(Records contained in a dataset)
________
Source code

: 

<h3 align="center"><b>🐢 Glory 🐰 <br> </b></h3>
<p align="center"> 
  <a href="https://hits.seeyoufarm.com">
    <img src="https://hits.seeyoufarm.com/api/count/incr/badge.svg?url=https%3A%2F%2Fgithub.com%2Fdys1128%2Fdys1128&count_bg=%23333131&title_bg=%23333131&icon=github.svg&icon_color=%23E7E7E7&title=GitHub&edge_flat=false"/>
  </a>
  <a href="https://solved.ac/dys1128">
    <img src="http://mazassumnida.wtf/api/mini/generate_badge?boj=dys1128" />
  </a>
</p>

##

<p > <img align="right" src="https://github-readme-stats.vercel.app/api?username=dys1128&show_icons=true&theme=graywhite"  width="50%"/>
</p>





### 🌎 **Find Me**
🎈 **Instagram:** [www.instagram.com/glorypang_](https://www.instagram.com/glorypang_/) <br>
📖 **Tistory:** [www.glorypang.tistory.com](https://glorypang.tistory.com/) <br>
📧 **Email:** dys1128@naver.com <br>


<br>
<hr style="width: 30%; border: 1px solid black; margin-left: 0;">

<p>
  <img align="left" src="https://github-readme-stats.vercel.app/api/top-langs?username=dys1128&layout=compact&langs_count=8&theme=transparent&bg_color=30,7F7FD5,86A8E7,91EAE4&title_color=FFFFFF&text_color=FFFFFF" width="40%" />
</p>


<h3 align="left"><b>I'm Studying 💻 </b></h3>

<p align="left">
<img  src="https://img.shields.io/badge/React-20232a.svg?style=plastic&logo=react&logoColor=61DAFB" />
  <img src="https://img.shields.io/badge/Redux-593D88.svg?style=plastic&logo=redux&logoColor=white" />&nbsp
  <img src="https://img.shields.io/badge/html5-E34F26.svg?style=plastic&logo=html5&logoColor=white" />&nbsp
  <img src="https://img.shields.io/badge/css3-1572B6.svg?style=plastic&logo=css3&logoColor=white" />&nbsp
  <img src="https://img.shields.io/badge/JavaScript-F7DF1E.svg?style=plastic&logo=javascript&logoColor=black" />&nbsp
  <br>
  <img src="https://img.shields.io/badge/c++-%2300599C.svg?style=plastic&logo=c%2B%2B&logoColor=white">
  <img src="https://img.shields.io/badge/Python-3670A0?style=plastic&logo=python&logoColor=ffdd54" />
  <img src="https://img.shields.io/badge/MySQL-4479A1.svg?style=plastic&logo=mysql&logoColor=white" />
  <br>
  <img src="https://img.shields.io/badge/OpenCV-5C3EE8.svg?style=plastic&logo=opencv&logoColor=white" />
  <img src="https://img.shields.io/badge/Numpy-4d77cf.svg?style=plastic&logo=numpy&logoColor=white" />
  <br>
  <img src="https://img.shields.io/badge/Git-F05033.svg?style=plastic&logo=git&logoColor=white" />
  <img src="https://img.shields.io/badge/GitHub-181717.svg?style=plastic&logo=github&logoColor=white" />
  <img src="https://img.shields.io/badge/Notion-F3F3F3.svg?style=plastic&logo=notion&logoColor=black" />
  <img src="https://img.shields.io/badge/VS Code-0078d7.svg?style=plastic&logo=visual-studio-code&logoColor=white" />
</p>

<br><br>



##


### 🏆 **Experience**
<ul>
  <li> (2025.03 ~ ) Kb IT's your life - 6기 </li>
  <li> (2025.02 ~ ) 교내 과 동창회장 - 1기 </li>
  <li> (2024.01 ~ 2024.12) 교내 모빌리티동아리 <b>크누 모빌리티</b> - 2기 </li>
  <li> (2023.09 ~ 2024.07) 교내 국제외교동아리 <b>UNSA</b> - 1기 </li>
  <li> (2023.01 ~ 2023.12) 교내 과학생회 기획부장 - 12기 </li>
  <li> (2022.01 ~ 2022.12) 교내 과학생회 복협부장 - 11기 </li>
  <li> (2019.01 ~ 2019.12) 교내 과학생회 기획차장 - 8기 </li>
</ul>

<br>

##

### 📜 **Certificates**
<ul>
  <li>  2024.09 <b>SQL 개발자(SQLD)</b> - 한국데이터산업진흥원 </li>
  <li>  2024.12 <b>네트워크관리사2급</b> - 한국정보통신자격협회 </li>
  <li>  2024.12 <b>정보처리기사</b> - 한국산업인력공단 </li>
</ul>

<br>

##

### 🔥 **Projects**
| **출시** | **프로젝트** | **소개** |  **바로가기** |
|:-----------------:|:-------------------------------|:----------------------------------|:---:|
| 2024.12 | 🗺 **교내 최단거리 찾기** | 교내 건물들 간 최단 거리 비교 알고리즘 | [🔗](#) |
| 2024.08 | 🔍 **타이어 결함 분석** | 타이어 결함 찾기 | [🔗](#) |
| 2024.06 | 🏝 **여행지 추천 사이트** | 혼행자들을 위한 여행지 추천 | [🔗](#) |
________
**Exercise**
Repeat every entry word for word.

**Solved exercise**
Source code

: 

<h3 align="center"><b>🐢 Glory 🐰 <br> </b></h3>
<p align="center"> 
  <a href="https://hits.seeyoufarm.com">
    <img src="https://hits.seeyoufarm.com/api/count/incr/badge.svg?url=https%3A%2F%2Fgithub.com%2Fdys1128%2Fdys1128&count_bg=%23333131&title_bg=%23333131&icon=github.svg&icon_color=%23E7E7E7&title=GitHub&edge_flat=false"/>
  </a>
  <a href="https://solved.ac/dys1128">
    <img src="http://mazassumnida.wtf/api/mini/generate_badge?boj=dys1128" />
  </a>
</p>

##

<p > <img align="right" src="https://github-readme-stats.vercel.app/api?username=dys1128&show_icons=true&theme=graywhite"  width="50%"/>
</p>





### 🌎 **Find Me**
🎈 **Instagram:** [www.instagram.com/glorypang_](https://www.instagram.com/glorypang_/) <br>
📖 **Tistory:** [www.glorypang.tistory.com](https://glorypang.tistory.com/) <br>
📧 **Email:** dys1128@naver.com <br>


<br>
<hr style="width: 30%; border: 1px solid black; margin-left: 0;">

<p>
  <img align="left" src="https://github-readme-stats.vercel.app/api/top-langs?username=dys1128&layout=compact&langs_count=8&theme=transparent&bg_color=30,7F7FD5,86A8E7,91EAE4&title_color=FFFFFF&text_color=FFFFFF" width="40%" />
</p>


<h3 align="left"><b>I'm Studying 💻 </b></h3>

<p align="left">
<img  src="https://img.shields.io/badge/React-20232a.svg?style=plastic&logo=react&logoColor=61DAFB" />
  <img src="https://img.shields.io/badge/Redux-593D88.svg?style=plastic&logo=redux&logoColor=white" />&nbsp
  <img src="https://img.shields.io/badge/html5-E34F26.svg?style=plastic&logo=html5&logoColor=white" />&nbsp
  <img src="https://img.shields.io/badge/css3-1572B6.svg?style=plastic&logo=css3&logoColor=white" />&nbsp
  <img src="https://img.shields.io/badge/JavaScript-F7DF1E.svg?style=plastic&logo=javascript&logoColor=black" />&nbsp
  <br>
  <img src="https://img.shields.io/badge/c++-%2300599C.svg?style=plastic&logo=c%2B%2B&logoColor=white">
  <img src="https://img.shields.io/badge/Python-3670A0?style=plastic&logo=python&logoColor=ffdd54" />
  <img src="https://img.shields.io/badge/MySQL-4479A1.svg?style=plastic&logo=mysql&logoColor=white" />
  <br>
  <img src="https://img.shields.io/badge/OpenCV-5C3EE8.svg?style=plastic&logo=opencv&logoColor=white" />
  <img src="https://img.shields.io/badge/Numpy-4d77cf.svg?style=plastic&logo=numpy&logoColor=white" />
  <br>
  <img src="https://img.shields.io/badge/Git-F05033.svg?style=plastic&logo=git&logoColor=white" />
  <img src="https://img.shields.io/badge/GitHub-181717.svg?style=plastic&logo=github&logoColor=white" />
  <img src="https://img.shields.io/badge/Notion-F3F3F3.svg?style=plastic&logo=notion&logoColor=black" />
  <img src="https://img.shields.io/badge/VS Code-0078d7.svg?style=plastic&logo=visual-studio-code&logoColor=white" />
</p>

<br><br>



##


### 🏆 **Experience**
<ul>
  <li> (2025.03 ~ ) Kb IT's your life - 6기 </li>
  <li> (2025.02 ~ ) 교내 과 동창회장 - 1기 </li>
  <li> (2024.01 ~ 2024.12) 교내 모빌리티동아리 <b>크누 모빌리티</b> - 2기 </li>
  <li> (2023.09 ~ 2024.07) 교내 국제외교동아리 <b>UNSA</b> - 1기 </li>
  <li> (2023.01 ~ 2023.12) 교내 과학생회 기획부장 - 12기 </li>
  <li> (2022.01 ~ 2022.12) 교내 과학생회 복협부장 - 11기 </li>
  <li> (2019.01 ~ 2019.12) 교내 과학생회 기획차장 - 8기 </li>
</ul>

<br>

##

### 📜 **Certificates**
<ul>
  <li>  2024.09 <b>SQL 개발자(SQLD)</b> - 한국데이터산업진흥원 </li>
  <li>  2024.12 <b>네트워크관리사2급</b> - 한국정보통신자격협회 </li>
  <li>  2024.12 <b>정보처리기사</b> - 한국산업인력공단 </li>
</ul>

<br>

##

### 🔥 **Projects**
| **출시** | **프로젝트** | **소개** |  **바로가기** |
|:-----------------:|:-------------------------------|:----------------------------------|:---:|
| 2024.12 | 🗺 **교내 최단거리 찾기** | 교내 건물들 간 최단 거리 비교 알고리즘 | [🔗](#) |
| 2024.08 | 🔍 **타이어 결함 분석** | 타이어 결함 찾기 | [🔗](#) |
| 2024.06 | 🏝 **여행지 추천 사이트** | 혼행자들을 위한 여행지 추천 | [🔗](#) |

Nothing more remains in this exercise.